### WHAT TO PRODUCE
The only acceptable reply is the number of lines in the material below that hold "Endpoint".

━━━━━━━━━━━━━━━━

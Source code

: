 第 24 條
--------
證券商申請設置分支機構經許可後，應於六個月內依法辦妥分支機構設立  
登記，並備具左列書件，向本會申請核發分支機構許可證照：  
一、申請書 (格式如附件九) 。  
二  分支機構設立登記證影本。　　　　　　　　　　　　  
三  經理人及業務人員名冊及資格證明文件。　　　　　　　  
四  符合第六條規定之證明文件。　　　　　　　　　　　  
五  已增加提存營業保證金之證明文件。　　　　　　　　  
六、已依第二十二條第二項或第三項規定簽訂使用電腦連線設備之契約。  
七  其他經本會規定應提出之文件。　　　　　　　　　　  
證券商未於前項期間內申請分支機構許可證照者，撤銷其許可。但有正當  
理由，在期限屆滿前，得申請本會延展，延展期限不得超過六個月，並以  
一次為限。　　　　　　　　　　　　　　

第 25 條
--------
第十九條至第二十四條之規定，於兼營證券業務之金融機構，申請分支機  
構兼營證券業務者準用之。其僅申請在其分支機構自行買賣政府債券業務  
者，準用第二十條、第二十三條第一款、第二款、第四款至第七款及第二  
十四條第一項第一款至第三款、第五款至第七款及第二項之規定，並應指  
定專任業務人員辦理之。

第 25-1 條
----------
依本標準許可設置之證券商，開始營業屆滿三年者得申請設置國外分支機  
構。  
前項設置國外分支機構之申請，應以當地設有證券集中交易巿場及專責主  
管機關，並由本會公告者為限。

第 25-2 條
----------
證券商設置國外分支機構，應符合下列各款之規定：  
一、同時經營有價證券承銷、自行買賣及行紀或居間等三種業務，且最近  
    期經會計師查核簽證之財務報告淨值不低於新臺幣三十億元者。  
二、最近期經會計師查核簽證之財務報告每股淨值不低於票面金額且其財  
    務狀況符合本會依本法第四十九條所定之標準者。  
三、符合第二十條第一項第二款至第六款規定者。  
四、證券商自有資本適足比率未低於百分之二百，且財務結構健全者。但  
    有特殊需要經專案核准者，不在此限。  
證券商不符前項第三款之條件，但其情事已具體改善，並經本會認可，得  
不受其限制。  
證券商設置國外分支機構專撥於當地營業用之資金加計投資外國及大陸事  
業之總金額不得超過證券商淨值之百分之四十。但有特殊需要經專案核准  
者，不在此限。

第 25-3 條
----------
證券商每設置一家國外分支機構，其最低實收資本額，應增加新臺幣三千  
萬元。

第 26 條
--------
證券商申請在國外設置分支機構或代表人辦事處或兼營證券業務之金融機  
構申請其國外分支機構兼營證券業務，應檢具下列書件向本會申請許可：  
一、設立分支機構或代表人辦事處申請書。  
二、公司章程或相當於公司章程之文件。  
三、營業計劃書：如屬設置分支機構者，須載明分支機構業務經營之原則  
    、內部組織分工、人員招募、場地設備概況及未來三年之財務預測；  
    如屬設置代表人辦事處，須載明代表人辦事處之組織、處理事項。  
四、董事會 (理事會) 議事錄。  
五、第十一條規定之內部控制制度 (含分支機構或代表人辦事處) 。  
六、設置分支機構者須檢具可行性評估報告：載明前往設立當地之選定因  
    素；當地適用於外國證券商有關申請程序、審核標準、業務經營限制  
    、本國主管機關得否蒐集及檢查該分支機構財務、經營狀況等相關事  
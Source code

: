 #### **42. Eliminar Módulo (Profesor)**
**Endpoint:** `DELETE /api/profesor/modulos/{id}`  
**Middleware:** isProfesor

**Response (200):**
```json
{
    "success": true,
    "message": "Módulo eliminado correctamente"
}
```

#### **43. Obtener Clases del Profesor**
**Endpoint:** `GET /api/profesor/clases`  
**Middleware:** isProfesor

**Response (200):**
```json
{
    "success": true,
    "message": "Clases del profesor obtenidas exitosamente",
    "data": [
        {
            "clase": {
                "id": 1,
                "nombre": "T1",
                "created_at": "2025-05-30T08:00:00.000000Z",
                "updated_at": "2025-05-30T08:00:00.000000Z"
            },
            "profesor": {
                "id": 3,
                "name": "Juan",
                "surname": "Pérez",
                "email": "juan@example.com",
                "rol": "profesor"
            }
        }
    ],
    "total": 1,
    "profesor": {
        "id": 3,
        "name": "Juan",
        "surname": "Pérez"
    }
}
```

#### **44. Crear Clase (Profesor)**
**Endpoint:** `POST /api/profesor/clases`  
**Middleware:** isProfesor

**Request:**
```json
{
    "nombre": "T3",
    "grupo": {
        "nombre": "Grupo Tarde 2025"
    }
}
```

━━━━━━━━━━━━━━━━

### TASK ANSWER
3